This article has the following novelties:

⋄

This paper offers an original definition (see Definition 4) of chaotic financial systems’ synchronization, in which the boundedness of the interest rate and the investment demand conforms to financial reality.

⋄

Because the activation function of a chaotic financial system in this paper is non-Lipschitz continuous, many lemmas given in the previous fractional-order neural network literature cannot be applied to this paper. The authors overcome the mathematical difficulties caused by true nonlinearity and obtain the LMI-based synchronization criterion for the first time in hyper-chaotic systems, where the so-called LMI criterion is the criterion with regard to linear matrix inequality [12,13,14].

⋄

Because the LMI-based synchronization criterion of fractional-order chaotic financial system is obtained in this paper, the mathematical methods in this paper are different from those of the existing literature involved in the synchronization of fractional-order chaotic financial systems (see, e.g., [10]).

2. Preliminaries

Generally speaking, there are three common fractional derivatives, including the Grunwald–Letnikov fractional derivative, Riemann–Liouville fractional derivative, as well as the Caputo fractional derivative.

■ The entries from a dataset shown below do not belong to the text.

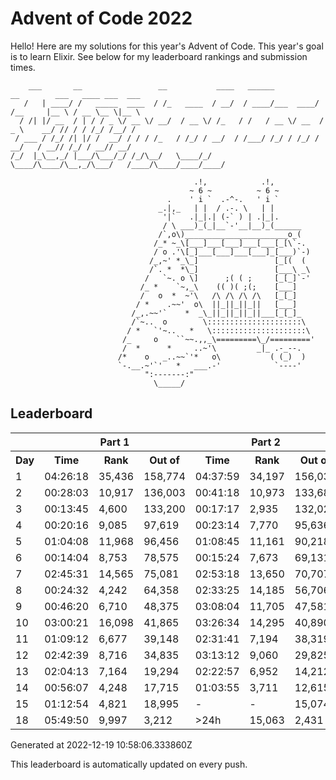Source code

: # Advent of Code 2022

Hello! Here are my solutions for this year's Advent of Code. This year's goal is to learn Elixir. See below for my leaderboard rankings and submission times.

```
    ___       __                 __           ____   ______          __        ___   ____ ___  ___ 
   /   | ____/ /   _____  ____  / /_   ____  / __/  / ____/___  ____/ /__     |__ \ / __ \__ \|__ \
  / /| |/ __  / | / / _ \/ __ \/ __/  / __ \/ /_   / /   / __ \/ __  / _ \    __/ // / / /_/ /__/ /
 / ___ / /_/ /| |/ /  __/ / / / /_   / /_/ / __/  / /___/ /_/ / /_/ /  __/   / __// /_/ / __// __/ 
/_/  |_\__,_/ |___/\___/_/ /_/\__/   \____/_/     \____/\____/\__,_/\___/   /____/\____/____/____/ 

                                         .!,            .!,
                                        ~ 6 ~          ~ 6 ~
                                   .    ' i `  .-^-.   ' i `
                                 _.|,_   | |  / .-. \   | |
                                  '|`   .|_|.| (-` ) | .|_|.
                                  / \ ___)_(_|__`-'__|__)_(______
                                 /`,o\)_______________________o_(
                                /_* ~_\[___]___[___]___[___[_[\`-.
                                / o .'\[_]___[___]___[___]_[___)`-)
                               /_,~' *_\_]                 [_[(  (
                               /`. *  *\_]                 [___\ _\
                              /   `~. o \]      ;( ( ;     [_[_]`-'
                             /_ *    `~,_\    (( )( ;(;    [___]
                             /   o  *  ~'\   /\ /\ /\ /\   [_[_]
                            / *    .~~'  o\  ||_||_||_||   [___]
                           /_,.~~'`    *  _\_||_||_||_||___[_[_]_
                           /`~..  o        \:::::::::::::::::::::\
                          / *   `'~..   *   \:::::::::::::::::::::\
                         /_     o    ``~~.,,_\=========\_/========='
                         /  *      *     ..~'\         _|_ .-_--.
                        /*    o   _..~~`'*   o\           ( (_)  )
                        `-.__.~'`'   *   ___.-'            `----'
                              ":-------:"
                                \_____/
```

## Leaderboard

<!--LEADERBOARD_START-->
<table><tr><th></th><th colspan="3">Part 1</th><th colspan="3">Part 2</th></tr><tr><th>Day</th><th>Time</th><th>Rank</th><th>Out of</th><th>Time</th><th>Rank</th><th>Out of</th></tr><tr><td>1</td><td>04:26:18</td><td>35,436</td><td>158,774</td><td>04:37:59</td><td>34,197</td><td>156,033</td></tr><tr><td>2</td><td>00:28:03</td><td>10,917</td><td>136,003</td><td>00:41:18</td><td>10,973</td><td>133,680</td></tr><tr><td>3</td><td>00:13:45</td><td>4,600</td><td>133,200</td><td>00:17:17</td><td>2,935</td><td>132,024</td></tr><tr><td>4</td><td>00:20:16</td><td>9,085</td><td>97,619</td><td>00:23:14</td><td>7,770</td><td>95,636</td></tr><tr><td>5</td><td>01:04:08</td><td>11,968</td><td>96,456</td><td>01:08:45</td><td>11,161</td><td>90,218</td></tr><tr><td>6</td><td>00:14:04</td><td>8,753</td><td>78,575</td><td>00:15:24</td><td>7,673</td><td>69,131</td></tr><tr><td>7</td><td>02:45:31</td><td>14,565</td><td>75,081</td><td>02:53:18</td><td>13,650</td><td>70,707</td></tr><tr><td>8</td><td>00:24:32</td><td>4,242</td><td>64,358</td><td>02:33:25</td><td>14,185</td><td>56,706</td></tr><tr><td>9</td><td>00:46:20</td><td>6,710</td><td>48,375</td><td>03:08:04</td><td>11,705</td><td>47,581</td></tr><tr><td>10</td><td>03:00:21</td><td>16,098</td><td>41,865</td><td>03:26:34</td><td>14,295</td><td>40,890</td></tr><tr><td>11</td><td>01:09:12</td><td>6,677</td><td>39,148</td><td>02:31:41</td><td>7,194</td><td>38,319</td></tr><tr><td>12</td><td>02:42:39</td><td>8,716</td><td>34,835</td><td>03:13:12</td><td>9,060</td><td>29,825</td></tr><tr><td>13</td><td>02:04:13</td><td>7,164</td><td>19,294</td><td>02:22:57</td><td>6,952</td><td>14,212</td></tr><tr><td>14</td><td>00:56:07</td><td>4,248</td><td>17,715</td><td>01:03:55</td><td>3,711</td><td>12,615</td></tr><tr><td>15</td><td>01:12:54</td><td>4,821</td><td>18,995</td><td>-</td><td>-</td><td>15,074</td></tr><tr><td>18</td><td>05:49:50</td><td>9,997</td><td>3,212</td><td>&gt;24h</td><td>15,063</td><td>2,431</td></tr></table>
Generated at 2022-12-19 10:58:06.333860Z
<!--LEADERBOARD_END-->

This leaderboard is automatically updated on every push.
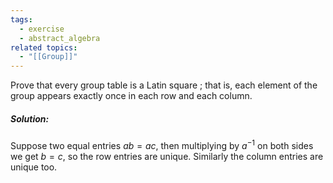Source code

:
 ```yaml
---
tags:
  - exercise
  - abstract_algebra
related topics:
  - "[[Group]]"
---
```

Prove that every group table is a Latin square ; that is, each element of the group appears exactly once in each row and each column.
##### Solution:
Suppose two equal entries $ab=ac$, then multiplying by $a^{-1}$ on both sides we get $b=c$, so the row entries are unique. Similarly the column entries are unique too.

In this paper, the Caputo fractional derivative is considered.

Definition 1 ([15]).

The fractional integral of order χ for a function $u\left(t\right)\in C\left[\right[0,+\infty ),\mathbb{R}]$ is defined by

$$D^{-\chi }u\left(t\right)=\frac{1}{\Gamma \left(\chi \right)}{\int }_0^t{(t-s)}^{\chi -1}u\left(s\right)ds,$$

where $\chi >0,$ and $\Gamma \left(\chi \right)={\int }_0^{+\infty }{e}^{-t}{t}^{\chi -1}dt.$

Definition 2 ([15]).

The Caputo fractional derivative of order χ for a function $u\left(t\right)\in C^{n+1}\left[\right[0,$$+\infty ),\mathbb{R}]$ (the set of all n-order continuous differentiable functions on $[0,+\infty ]$) is defined as

$$D^{\chi }u\left(t\right)=\frac{1}{\Gamma (n-\chi )}{\int }_0^t{(t-s)}^{n-\chi -1}{u}^{\left(n\right)}\left(s\right)ds,$$

where $\chi >0$, n is the first integer greater than χ; that is, $n-1<\chi <n$, and the Laplace transform of $D^{\chi }u\left(t\right)$ is given as

$$\mathcal{L}\left\{D^{\chi }u\left(t\right)\right\}=s^{\chi }\mathcal{H}\left(s\right)-\sum _{k=0}^{n-1}{s}^{\chi -k-1}{u}^{\left(k\right)}\left(0\right),$$

where $\mathcal{H}\left(s\right)=\mathcal{L}\left\{u\right(t\left)\right\}$ stands for the Laplace transform of $u\left(t\right)$. In particular, when $0<\chi <1$, one obtains that

$$D^{\chi }u\left(t\right)=\frac{1}{\Gamma (1-\chi )}{\int }_0^t{(t-s)}^{-\chi }{u}^{\prime }\left(s\right)ds,$$

$$\mathcal{L}\left\{D^{\chi }u\left(t\right)\right\}=s^{\chi }\mathcal{H}\left(s\right)-s^{\chi -1}u\left(0\right).$$

Definition 3 ([15]).

The one-parameter and the two-parameter Mittag-Leffler functions are defined as

$$E_{\chi }\left(w\right)=\sum _{k=0}^{\infty }\frac{w^k}{\Gamma (\chi k+1)},\chi >0,w\in \mathbb{C},$$

$$E_{\chi ,\beta }\left(w\right)=\sum _{k=0}^{\infty }\frac{w^k}{\Gamma (\chi k+\beta )},\chi >0,\beta >0,w\in \mathbb{C},$$

respectively, and the Laplace transform of the two-parameter Mittag-Leffler function is

$$\mathcal{L}\left[t^{\beta -1}{E}_{\chi ,\beta }(-\gamma t^{\chi })\right]=\frac{s^{\chi -\beta }}{s^{\chi }+\gamma },t⩾0,Re\left(s\right)>{\left|\gamma \right|}^{\frac{1}{\chi }},$$

where $\gamma \in \mathbb{R}$ and $Re\left(s\right)$ denote the real parts of s.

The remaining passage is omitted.